It makes sense that Alex Chilton nearly drowned in New Orleans. He’s a songwriter accustomed to sinking in others’ hurricanes—most often uncovered by those searching for him, rather than those hoping to catch him bobbing obviously on the surface. Chilton topped charts early with The Box Tops, but he’s better remembered for his obscurity. Big Star’s clash with ’70s commercialism made it necessary for more well-known artists to later introduce his confessional lyrics against jangly pop as something new. From the youthful doom of “Big Black Car” to Chilton’s portrayal of lechery as beautiful in “Thirteen,” this musician’s musician made unsafe pop safer. Courtney Ryan Fitzgerald

GET»“The Ballad of El Goodo” (with Chris Bell, 1972), “September Gurls” (1973)

69»MERLE HAGGARD

“Things I learned in a hobo jungle / Were things they never taught me in a classroom ... I’m not braggin’ or complainin’ / Just talkin’ to myself man to man / This ole’ mental fat I’m chewin’ didn’t take alot of doin’ / But I take alot of pride in what I am”

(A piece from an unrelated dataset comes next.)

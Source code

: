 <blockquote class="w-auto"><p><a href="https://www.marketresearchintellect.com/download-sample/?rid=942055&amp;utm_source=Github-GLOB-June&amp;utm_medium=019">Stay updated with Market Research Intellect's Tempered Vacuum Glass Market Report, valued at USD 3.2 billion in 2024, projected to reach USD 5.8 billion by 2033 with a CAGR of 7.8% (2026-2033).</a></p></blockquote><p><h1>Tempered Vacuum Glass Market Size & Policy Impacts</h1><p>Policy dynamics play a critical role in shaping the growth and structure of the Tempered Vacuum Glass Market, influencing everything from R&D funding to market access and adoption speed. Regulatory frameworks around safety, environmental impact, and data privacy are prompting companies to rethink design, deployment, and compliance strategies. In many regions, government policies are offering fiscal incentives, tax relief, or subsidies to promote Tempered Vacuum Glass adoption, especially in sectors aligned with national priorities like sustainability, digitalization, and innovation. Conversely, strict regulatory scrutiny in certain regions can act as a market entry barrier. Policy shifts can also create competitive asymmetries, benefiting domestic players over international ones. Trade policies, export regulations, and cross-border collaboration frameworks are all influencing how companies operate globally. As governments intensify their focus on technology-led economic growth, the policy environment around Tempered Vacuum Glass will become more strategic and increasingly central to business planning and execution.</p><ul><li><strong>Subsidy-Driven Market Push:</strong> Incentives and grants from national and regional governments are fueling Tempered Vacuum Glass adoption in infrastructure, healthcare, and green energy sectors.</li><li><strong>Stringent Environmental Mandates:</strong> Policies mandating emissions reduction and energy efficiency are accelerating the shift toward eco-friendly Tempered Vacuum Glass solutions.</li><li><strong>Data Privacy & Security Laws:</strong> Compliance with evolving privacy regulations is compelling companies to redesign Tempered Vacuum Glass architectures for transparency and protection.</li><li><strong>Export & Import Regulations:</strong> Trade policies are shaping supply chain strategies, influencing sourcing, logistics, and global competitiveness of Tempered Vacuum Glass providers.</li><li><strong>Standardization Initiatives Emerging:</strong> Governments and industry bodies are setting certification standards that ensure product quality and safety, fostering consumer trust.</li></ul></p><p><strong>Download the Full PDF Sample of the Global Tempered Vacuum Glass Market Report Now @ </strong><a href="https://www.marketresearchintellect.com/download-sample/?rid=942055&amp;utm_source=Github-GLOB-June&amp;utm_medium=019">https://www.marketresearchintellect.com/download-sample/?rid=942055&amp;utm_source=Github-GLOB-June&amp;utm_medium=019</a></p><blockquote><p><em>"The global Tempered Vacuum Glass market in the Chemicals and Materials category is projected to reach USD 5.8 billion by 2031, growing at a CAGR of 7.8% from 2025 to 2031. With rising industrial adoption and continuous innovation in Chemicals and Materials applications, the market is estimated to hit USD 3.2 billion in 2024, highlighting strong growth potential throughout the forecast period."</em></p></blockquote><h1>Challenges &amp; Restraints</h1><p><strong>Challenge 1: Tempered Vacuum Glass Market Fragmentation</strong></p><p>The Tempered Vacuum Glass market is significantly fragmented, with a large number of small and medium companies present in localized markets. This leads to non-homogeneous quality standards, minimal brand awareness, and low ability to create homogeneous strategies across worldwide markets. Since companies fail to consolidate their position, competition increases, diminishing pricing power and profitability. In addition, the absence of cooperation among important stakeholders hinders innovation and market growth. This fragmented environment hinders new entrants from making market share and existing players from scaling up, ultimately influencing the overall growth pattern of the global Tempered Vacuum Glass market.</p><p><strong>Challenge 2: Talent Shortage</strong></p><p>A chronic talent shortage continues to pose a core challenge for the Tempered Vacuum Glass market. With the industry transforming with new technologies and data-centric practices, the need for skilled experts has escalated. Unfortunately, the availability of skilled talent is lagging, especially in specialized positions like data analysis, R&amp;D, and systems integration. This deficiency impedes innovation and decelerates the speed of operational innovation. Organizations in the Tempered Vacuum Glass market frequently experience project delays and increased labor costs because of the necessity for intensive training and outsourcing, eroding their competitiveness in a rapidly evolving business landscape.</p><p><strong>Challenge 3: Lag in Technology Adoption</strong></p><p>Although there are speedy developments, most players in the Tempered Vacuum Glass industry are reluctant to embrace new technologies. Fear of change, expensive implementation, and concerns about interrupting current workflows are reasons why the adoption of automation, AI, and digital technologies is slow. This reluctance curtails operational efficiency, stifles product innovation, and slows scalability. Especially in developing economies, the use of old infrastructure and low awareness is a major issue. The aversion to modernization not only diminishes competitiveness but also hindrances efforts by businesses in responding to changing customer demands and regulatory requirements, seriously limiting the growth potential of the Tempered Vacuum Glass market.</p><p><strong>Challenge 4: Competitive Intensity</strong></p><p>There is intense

For a while there, when he’d made it with “Mama Tried” and “Hungry Eyes,” I was hanging out so often with Merle Haggard that I felt like a member of the band. Needing the company of friends as he played Nixon’s White House, he put me on his guest list; same deal when he became the first pure-country act to work Harrah’s in Reno. Later, I rode along with him and The Strangers as they worked Ohio with “Okie from Muskogee.” We drank a lot of whiskey while he spoke of being raised in a boxcar, doing time and writing about it. No meeting, though, was as revealing as the first. Haggard was playing for the homefolks—profits to draw the state bowling tournament to the county—and I followed him at intermission to the basement of the auditorium. He was sharing bourbon with some teenager. “My book’s The Nashville Sound,” I said, “but you’ve never recorded there.” The kid blurted, “Tell him what you always say, Merle.” Hag leaned back. “It don’t matter where you cut it at,” he said. “It’s what you put in the groove.” He was too young to look so old, I thought (he was 32), and what’s with the gnarled fingernails? And why didn’t he live among the stars? And how come he walked off The Ed Sullivan Show when he needed it most? It was all of a piece, really. Sullivan wanted him to sing “Surrey with the Fringe on Top.” They cut cookies in Nashville. The nails got eaten in the San Quentin laundry. He looked worn out because, well, it had been a hard life. He’s his own man, in short. And—because he stays true to it—he is, I think, the greatest country songwriter in history. Right next to Hank. Paul Hemphill

GET»“Mama Tried” (1968), “Sing Me Back Home” (1968), “I Take A Lot of Pride In What I am” (1969)

68»ALLEN TOUSSAINT

“Lord I am so tired, how long can this go on?”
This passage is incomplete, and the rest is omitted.